ABOUT THIS EXERCISE —
Filter the records below, keeping only lines with the string "that".

Saved entries
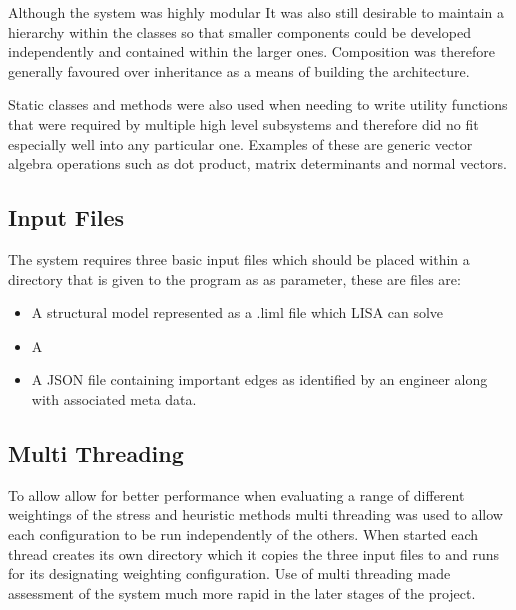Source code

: \documentclass{article}
\begin{document}
Although the system was highly modular It was also still desirable to maintain a hierarchy within the classes so that smaller components could be developed independently and contained within the larger ones. Composition was therefore generally favoured over inheritance as a means of building the architecture. 

Static classes and methods were also used when needing to write utility functions that were required by multiple high level subsystems and therefore did no fit especially well into any particular one. Examples of these are generic vector algebra operations such as dot product, matrix determinants and normal vectors.



\subsection{Input Files}
The system requires three basic input files which should be placed within a directory that is given to the program as as parameter, these are files are:

\begin{itemize}
\item A structural model represented as a .liml file which LISA can solve
\item A 
\item A JSON file containing important edges as identified by an engineer 
along with associated meta data.
\end{itemize}


\subsection{Multi Threading}
To allow allow for better performance when evaluating a range of different weightings of the stress and heuristic methods multi threading was used to allow each configuration to be run independently of the others. When started each thread creates its own directory which it copies the three input files to and runs for its designating weighting configuration. Use of multi threading made assessment of the system much more rapid in the later stages of the project.
\end{document}
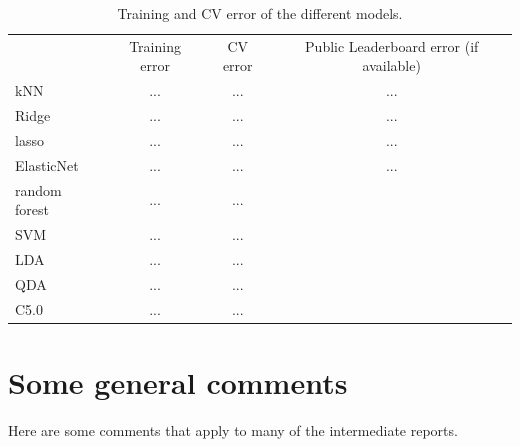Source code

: \documentclass[
]{article}
\begin{document}
\begin{table} 
\begin{center}
\begin{tabular}{|l|c|c|c|} \hline
& Training error & CV error & Public Leaderboard error (if available)\\
  kNN & ... & ... & ...\\
  Ridge & ... & ... & ...\\
  lasso & ... & ... & ...\\
  ElasticNet & ... & ... & ... \\
  random forest & ... & ... \\
  SVM & ... & ... \\
  LDA & ... & ... \\
  QDA & ... & ... \\
  C5.0 & ... & ... \\
  
\hline
\end{tabular}
\end{center}
\caption{Training and CV error of the different models.} \label{tab_res}
\end{table}

\section{Some general comments}

Here are some comments that apply to many of the intermediate reports.
\end{document}
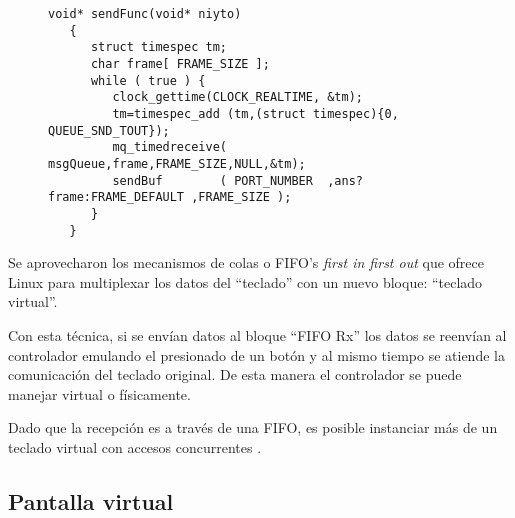 \begin{figure}[!h]
   \begin{lstlisting}[label={cod:handheld3},caption={Tarea de multiplexado de los datos del teclado físico y virtual.}]
   void* sendFunc(void* niyto)
   {
      struct timespec tm;
      char frame[ FRAME_SIZE ];
      while ( true ) {
         clock_gettime(CLOCK_REALTIME, &tm);
         tm=timespec_add (tm,(struct timespec){0, QUEUE_SND_TOUT});
         mq_timedreceive( msgQueue,frame,FRAME_SIZE,NULL,&tm);
         sendBuf        ( PORT_NUMBER  ,ans?frame:FRAME_DEFAULT ,FRAME_SIZE );
      }
   }
   \end{lstlisting}
\end{figure}

   Se aprovecharon los mecanismos de colas o FIFO's \textit{first in first out} que ofrece Linux para multiplexar los datos del ``teclado'' con un nuevo bloque: ``teclado virtual''.\par
      Con esta técnica, si se envían datos al bloque ``FIFO Rx'' los datos se reenvían al controlador emulando el presionado de un botón y al mismo tiempo se atiende la comunicación del teclado original.
      De esta manera el controlador se puede manejar virtual o físicamente.\par
      Dado que la recepción es a través de una FIFO, es posible instanciar más de un teclado virtual con accesos concurrentes \citep{book:embeddedprimer}.

\subsection{Pantalla virtual}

SOLUTION TO THIS PROBLEM —
Although the system was highly modular It was also still desirable to maintain a hierarchy within the classes so that smaller components could be developed independently and contained within the larger ones. Composition was therefore generally favoured over inheritance as a means of building the architecture. 
Static classes and methods were also used when needing to write utility functions that were required by multiple high level subsystems and therefore did no fit especially well into any particular one. Examples of these are generic vector algebra operations such as dot product, matrix determinants and normal vectors.
The system requires three basic input files which should be placed within a directory that is given to the program as as parameter, these are files are:
Here are some comments that apply to many of the intermediate reports.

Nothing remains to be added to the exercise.